Le moins que l'on puisse dire, c'est que
Didier Bertrand a de l'humour, et surtout beaucoup d'imagination. Frappé de découvrir, dans un Tennessee doté d'importantes mines de charbon, deux villes nommées Rome et Carthage, comme les deux cités antiques que les guerres puniques firent s'affronter pour le contrôle de la Méditerranée occidentale, notamment des mines d'argent de la péninsule ibérique, l'auteur de polars joyeusement décalés s'est amusé à les relier sur une carte à d'autres communes du même état américain – Hannibal (décidément !), Nameless, Hot Coffee… - pour dessiner l'itinéraire de Jack, personnage jeté dans un road trip mouvementé par les conflits d'intérêts entre puissants de la région.
Ayant osé approcher de trop près Liza Vanderbilt, la fille du magnat de l'acier qui règne sur la ville ouvrière d'Elizabethville, Jack est chassé de son poste de professeur d'histoire antique à la fac, et, sous peine de représailles sur l'emploi de ses parents, contraint de s'éloigner. Tandis qu'il balise son errance à l'intention de Liza, comme un Petit Poucet, par la collection de noms remarquables d'agglomérations, ses pas le conduisent au fin fond de nulle part, dans une bourgade nommée Nameless, au coeur de ce qu'il ignore encore être un véritable marigot à crocodiles.

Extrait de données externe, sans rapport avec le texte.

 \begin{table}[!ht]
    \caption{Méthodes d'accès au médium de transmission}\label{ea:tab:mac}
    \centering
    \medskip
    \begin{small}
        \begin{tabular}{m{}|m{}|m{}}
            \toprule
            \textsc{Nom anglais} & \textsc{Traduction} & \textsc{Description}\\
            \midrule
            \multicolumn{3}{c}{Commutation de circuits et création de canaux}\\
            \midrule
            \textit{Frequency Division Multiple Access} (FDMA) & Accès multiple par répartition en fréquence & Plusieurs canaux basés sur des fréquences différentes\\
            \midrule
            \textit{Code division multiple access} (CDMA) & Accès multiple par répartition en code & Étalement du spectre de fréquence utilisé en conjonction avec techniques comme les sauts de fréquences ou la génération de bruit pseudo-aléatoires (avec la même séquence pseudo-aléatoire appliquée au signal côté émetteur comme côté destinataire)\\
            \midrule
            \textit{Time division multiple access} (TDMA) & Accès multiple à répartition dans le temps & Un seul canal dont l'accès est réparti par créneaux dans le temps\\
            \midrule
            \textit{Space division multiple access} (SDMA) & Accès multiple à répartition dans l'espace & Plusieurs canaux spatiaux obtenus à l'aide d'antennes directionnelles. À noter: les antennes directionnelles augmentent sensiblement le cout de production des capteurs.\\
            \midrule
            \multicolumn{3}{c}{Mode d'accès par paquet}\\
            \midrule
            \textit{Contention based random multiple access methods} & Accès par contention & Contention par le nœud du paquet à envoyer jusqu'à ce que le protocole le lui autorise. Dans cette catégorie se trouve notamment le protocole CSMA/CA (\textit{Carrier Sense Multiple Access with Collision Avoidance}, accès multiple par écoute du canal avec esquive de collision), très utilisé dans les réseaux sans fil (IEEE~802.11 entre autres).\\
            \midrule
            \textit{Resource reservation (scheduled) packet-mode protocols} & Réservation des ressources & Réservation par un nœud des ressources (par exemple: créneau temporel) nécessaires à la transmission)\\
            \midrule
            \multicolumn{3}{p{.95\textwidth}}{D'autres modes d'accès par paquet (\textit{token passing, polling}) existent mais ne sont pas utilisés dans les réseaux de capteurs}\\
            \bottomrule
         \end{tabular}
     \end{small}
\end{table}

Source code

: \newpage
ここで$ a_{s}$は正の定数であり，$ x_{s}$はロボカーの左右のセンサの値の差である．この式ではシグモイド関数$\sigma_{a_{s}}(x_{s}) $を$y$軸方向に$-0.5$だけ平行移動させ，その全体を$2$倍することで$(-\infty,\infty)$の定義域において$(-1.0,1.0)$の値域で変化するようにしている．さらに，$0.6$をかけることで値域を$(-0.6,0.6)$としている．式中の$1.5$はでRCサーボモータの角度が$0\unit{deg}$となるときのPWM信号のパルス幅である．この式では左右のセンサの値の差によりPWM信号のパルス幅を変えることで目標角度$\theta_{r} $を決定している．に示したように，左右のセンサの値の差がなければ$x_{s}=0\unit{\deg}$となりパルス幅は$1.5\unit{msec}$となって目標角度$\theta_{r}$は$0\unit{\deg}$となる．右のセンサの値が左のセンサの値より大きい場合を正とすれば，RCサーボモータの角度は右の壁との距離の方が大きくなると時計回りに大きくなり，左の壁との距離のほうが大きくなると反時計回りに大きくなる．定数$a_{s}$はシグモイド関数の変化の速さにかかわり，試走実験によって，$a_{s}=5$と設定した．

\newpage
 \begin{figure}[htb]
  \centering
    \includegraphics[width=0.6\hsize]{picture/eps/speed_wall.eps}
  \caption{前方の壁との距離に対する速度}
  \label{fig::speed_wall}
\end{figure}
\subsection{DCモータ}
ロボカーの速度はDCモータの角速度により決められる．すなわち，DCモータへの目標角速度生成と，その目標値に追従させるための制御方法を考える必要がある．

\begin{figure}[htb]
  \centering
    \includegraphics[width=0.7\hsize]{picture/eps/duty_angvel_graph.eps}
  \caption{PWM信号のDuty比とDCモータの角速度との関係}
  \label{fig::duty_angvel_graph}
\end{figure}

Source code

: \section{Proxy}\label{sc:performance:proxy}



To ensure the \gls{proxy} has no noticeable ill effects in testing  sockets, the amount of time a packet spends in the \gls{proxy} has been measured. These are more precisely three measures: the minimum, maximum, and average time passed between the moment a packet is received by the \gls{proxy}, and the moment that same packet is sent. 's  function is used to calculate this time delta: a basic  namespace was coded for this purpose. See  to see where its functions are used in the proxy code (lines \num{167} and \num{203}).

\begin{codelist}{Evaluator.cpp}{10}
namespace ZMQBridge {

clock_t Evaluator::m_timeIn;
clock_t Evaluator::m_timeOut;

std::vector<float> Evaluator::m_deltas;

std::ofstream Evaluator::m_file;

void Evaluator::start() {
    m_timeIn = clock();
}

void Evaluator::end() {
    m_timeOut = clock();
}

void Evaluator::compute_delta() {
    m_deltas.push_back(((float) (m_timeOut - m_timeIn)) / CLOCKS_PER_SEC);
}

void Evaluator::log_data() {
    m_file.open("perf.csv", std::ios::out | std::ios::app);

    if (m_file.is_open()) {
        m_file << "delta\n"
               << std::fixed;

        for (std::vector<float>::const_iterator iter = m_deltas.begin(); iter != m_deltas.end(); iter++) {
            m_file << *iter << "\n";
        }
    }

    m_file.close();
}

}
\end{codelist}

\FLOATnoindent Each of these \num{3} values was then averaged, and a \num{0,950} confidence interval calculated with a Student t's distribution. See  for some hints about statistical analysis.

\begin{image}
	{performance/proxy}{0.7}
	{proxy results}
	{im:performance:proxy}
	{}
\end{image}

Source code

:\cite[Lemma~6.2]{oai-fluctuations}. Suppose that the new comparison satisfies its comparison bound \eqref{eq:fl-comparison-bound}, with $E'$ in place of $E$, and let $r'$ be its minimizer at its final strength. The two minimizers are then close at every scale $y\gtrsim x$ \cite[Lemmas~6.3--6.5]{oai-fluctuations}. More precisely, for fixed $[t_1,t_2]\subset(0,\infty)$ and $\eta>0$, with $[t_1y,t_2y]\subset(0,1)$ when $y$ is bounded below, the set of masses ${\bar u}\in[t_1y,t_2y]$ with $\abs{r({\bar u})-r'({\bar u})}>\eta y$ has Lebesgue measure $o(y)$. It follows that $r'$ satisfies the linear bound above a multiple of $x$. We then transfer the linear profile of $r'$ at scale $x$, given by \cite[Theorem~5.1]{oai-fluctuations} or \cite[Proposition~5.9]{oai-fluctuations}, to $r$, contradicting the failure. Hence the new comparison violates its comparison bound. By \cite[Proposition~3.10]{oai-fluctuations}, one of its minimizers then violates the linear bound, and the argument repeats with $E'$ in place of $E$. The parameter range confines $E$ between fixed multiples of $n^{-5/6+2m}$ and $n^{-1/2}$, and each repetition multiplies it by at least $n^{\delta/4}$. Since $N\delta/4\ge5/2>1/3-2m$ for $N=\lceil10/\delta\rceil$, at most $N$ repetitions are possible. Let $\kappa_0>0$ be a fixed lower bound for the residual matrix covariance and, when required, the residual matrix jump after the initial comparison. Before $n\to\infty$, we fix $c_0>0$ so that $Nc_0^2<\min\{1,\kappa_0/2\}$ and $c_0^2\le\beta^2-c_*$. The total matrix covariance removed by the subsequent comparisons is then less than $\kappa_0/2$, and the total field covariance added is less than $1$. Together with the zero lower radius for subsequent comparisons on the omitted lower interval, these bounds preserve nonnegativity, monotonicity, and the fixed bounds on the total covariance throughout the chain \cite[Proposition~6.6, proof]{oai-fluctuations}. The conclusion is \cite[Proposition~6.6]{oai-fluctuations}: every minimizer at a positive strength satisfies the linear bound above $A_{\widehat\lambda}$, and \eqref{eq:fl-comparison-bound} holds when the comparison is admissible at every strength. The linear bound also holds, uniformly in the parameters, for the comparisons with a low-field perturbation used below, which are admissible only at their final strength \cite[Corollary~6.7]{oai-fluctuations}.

Car, une nouvelle opportunité minière relançant leur rivalité dans la possession des terres de la région, l'hostilité froide qui opposait le clan d'origine italienne de Scipio Varese, à la tête de la Varese Mining Company à Rome, et celui du Tunisien Nidhla Barca, puissant producteur de tabac à Carthage, vient de laisser la place à une guerre ouverte. Sur le fond bien réel de catastrophes minières et de désastres environnementaux, alors que la technique du MTR – Mountain Top Remowal – permet d'extraire le charbon à moindre coût en faisant exploser le sommet des montagnes plutôt qu'en creusant des tunnels, que la dénaturation du Clean Water Act mène à l'empoisonnement de l'eau du robinet, et que l'exposition à la nicotine et aux insecticides intoxique les enfants qui travaillent sans protection dans les plantations de tabac – autant de faits avérés au Tennessee et dans les Appalaches, documentés par les sources citées en fin d'ouvrage -, Jack se retrouve au beau milieu de règlements de comptes mafieux et d'un début de soulèvement populaire, dans une cascade de péripéties que l'auteur s'amuse à orchestrer en un joyeux divertissement, plein de rythme et de fantaisie.
Et, ma foi, l'on ne s'ennuie pas un instant dans cette lecture à classer en littérature « mauvais genre », gentiment décalée avec sa narration très orale où l'humour l'emporte sur la vraisemblance, mais aussi construite sur une idée originale qui permet incidemment de s'intéresser à quelques scandales écologiques bien réels aux Etats-Unis. A lire pour un petit moment de détente sans prétention, pas si idiot au fond si l'on enchaîne avec les articles listés en fin d'ouvrage.